Data under study —
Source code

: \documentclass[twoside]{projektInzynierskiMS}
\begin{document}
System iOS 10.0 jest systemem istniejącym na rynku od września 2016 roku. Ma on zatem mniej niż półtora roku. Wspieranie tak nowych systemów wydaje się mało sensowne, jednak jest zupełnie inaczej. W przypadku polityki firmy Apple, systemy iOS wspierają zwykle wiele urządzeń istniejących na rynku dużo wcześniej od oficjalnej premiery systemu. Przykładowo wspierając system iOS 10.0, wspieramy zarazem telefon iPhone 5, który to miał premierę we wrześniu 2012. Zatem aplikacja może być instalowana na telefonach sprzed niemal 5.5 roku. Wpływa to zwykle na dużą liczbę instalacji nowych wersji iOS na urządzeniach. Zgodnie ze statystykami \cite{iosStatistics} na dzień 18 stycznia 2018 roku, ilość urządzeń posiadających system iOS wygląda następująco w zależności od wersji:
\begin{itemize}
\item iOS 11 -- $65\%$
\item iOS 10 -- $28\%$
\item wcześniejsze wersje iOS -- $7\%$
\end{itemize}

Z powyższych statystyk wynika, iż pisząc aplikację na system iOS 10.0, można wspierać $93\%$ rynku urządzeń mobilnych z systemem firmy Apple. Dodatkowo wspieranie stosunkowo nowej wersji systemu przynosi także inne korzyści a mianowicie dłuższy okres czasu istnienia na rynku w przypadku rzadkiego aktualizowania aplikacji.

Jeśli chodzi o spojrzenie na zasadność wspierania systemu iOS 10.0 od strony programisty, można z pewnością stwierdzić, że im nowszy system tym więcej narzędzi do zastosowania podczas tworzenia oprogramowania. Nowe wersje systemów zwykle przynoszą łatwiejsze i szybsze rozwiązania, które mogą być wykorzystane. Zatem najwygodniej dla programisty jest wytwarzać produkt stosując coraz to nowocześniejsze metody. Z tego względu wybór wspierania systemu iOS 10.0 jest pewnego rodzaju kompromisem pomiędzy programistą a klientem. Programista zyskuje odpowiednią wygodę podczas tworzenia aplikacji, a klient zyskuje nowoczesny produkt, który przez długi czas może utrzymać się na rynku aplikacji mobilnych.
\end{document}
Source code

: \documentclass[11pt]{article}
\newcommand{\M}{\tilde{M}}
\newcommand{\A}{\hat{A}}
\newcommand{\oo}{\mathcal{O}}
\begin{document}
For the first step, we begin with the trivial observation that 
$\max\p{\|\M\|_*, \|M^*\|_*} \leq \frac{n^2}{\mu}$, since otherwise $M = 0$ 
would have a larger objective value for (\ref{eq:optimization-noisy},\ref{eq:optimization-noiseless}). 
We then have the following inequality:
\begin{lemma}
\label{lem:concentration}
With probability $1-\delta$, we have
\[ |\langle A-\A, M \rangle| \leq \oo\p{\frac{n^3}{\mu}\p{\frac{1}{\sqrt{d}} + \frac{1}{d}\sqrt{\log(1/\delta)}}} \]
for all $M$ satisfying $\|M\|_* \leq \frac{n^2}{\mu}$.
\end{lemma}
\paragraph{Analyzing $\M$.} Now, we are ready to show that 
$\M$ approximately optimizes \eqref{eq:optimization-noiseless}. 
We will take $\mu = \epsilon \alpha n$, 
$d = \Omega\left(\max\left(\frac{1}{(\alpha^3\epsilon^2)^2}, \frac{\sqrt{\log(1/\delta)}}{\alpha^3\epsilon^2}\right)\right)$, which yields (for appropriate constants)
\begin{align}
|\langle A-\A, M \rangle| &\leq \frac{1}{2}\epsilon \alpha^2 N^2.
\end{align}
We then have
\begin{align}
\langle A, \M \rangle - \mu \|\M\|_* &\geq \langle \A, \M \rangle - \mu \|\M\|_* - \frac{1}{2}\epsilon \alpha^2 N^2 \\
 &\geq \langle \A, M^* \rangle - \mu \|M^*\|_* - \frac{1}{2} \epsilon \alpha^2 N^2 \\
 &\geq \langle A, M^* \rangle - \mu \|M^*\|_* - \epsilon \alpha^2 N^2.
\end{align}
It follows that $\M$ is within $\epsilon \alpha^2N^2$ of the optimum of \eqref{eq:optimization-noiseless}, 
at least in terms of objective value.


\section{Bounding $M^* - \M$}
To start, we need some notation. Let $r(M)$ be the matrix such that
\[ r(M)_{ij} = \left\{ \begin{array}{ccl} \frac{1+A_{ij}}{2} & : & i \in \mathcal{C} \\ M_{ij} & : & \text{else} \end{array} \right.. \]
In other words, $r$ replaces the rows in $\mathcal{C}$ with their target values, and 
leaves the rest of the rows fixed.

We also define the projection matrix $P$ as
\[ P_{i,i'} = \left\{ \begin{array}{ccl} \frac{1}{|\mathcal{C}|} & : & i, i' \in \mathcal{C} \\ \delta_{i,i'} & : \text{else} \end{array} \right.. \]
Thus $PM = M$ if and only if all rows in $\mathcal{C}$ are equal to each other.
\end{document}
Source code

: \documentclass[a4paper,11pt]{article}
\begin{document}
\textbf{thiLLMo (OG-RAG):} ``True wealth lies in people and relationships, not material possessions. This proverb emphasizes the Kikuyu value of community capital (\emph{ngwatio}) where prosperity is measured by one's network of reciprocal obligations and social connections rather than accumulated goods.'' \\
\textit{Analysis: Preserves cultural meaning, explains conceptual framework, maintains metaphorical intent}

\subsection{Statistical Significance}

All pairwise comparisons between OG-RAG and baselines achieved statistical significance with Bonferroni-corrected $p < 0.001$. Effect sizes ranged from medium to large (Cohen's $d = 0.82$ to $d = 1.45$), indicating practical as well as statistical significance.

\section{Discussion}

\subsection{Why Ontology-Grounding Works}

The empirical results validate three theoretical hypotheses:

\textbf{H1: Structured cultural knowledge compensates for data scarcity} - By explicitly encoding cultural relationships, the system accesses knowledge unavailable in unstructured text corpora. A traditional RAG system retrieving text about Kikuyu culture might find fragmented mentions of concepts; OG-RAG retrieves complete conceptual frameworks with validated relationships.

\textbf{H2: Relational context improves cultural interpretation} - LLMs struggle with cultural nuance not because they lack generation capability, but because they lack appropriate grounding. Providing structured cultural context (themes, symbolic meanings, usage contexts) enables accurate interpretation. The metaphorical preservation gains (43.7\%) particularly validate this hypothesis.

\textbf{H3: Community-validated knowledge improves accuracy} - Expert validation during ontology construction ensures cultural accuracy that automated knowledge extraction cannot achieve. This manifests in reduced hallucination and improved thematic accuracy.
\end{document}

Task details — Copy each line of the listing that carries the string "validated".

Answer for this exercise —
\textbf{H1: Structured cultural knowledge compensates for data scarcity} - By explicitly encoding cultural relationships, the system accesses knowledge unavailable in unstructured text corpora. A traditional RAG system retrieving text about Kikuyu culture might find fragmented mentions of concepts; OG-RAG retrieves complete conceptual frameworks with validated relationships.
\textbf{H3: Community-validated knowledge improves accuracy} - Expert validation during ontology construction ensures cultural accuracy that automated knowledge extraction cannot achieve. This manifests in reduced hallucination and improved thematic accuracy.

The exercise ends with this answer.